The move for women to have the vote had really started in 1897 when

Millicent Fawcett founded the National Union of Women's Suffrage.

"Suffrage" means the right to vote and that is women wanted - hence

its inclusion in Fawcett's title.

Millicent Fawcett believed in peaceful protest. She felt that any

violence or trouble would persuade men that women could not be trusted

to have the right to vote. Her game plan was patience and logical

arguments. Fawcett argued that women could hold responsible posts in

society such as sitting on school boards - but could not be trusted to

vote; she argued that if parliament made laws and if women had to obey

those laws, then women should be part of the process of making those

laws; she argued that as women had to pay taxes as men, they should

have the same rights as men and one of her most powerful arguments was

that wealthy mistresses of large manors and estates employed

gardeners, workmen and labourers who could vote........but the women

could not regardless of their wealth..............
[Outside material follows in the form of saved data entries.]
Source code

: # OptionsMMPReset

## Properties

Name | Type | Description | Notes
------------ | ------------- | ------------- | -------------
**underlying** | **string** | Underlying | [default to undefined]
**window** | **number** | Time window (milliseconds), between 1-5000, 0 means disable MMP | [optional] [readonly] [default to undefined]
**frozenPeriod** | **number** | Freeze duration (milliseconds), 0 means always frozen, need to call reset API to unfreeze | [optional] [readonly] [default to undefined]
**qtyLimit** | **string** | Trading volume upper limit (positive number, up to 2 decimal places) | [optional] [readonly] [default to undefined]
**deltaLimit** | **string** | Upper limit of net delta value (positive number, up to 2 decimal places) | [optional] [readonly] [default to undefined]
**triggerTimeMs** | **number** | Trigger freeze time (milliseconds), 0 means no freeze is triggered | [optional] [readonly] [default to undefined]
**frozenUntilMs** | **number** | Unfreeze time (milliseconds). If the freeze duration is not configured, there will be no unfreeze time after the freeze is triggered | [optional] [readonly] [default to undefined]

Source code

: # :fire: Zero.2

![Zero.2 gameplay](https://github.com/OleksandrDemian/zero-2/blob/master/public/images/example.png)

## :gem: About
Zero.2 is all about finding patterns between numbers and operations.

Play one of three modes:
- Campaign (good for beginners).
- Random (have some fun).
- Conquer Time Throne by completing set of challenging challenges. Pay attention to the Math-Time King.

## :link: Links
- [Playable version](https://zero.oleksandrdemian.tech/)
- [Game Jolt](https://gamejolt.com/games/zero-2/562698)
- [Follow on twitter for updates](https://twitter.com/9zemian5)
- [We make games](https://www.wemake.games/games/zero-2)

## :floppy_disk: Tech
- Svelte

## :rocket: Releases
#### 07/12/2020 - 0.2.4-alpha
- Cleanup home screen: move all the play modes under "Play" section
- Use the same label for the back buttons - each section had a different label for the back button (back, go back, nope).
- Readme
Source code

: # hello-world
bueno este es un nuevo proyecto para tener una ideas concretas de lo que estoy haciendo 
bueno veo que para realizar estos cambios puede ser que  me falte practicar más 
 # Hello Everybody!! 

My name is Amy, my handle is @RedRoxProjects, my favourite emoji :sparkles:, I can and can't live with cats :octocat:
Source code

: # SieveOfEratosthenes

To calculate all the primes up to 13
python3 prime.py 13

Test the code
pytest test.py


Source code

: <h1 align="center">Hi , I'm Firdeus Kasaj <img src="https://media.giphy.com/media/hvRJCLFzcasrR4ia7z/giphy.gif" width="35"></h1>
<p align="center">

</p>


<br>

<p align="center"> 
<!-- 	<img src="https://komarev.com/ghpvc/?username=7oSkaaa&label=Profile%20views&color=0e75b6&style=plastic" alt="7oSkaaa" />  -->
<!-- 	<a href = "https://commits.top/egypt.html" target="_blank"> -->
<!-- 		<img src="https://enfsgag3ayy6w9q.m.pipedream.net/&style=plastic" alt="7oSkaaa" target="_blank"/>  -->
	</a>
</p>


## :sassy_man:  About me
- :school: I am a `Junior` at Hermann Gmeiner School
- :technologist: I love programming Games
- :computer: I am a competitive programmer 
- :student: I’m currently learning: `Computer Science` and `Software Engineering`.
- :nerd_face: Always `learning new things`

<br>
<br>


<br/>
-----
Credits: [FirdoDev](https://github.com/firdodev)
However, Fawcett's progress was very slow. She converted some of the

members of the Labour Representation Committee (soon to be the Labour

Party) but most men in Parliament believed that women simply would not

understand how Parliament worked and therefore should not take part in

the electoral process. This left many women angry and in 1903 the

Women's Social and Political Union was founded by Emmeline Pankhurst

and her daughters Christabel and Sylvia. They wanted women to have the

right to vote and they were not prepared to wait. The Union became

better known as the Suffragettes. Membe...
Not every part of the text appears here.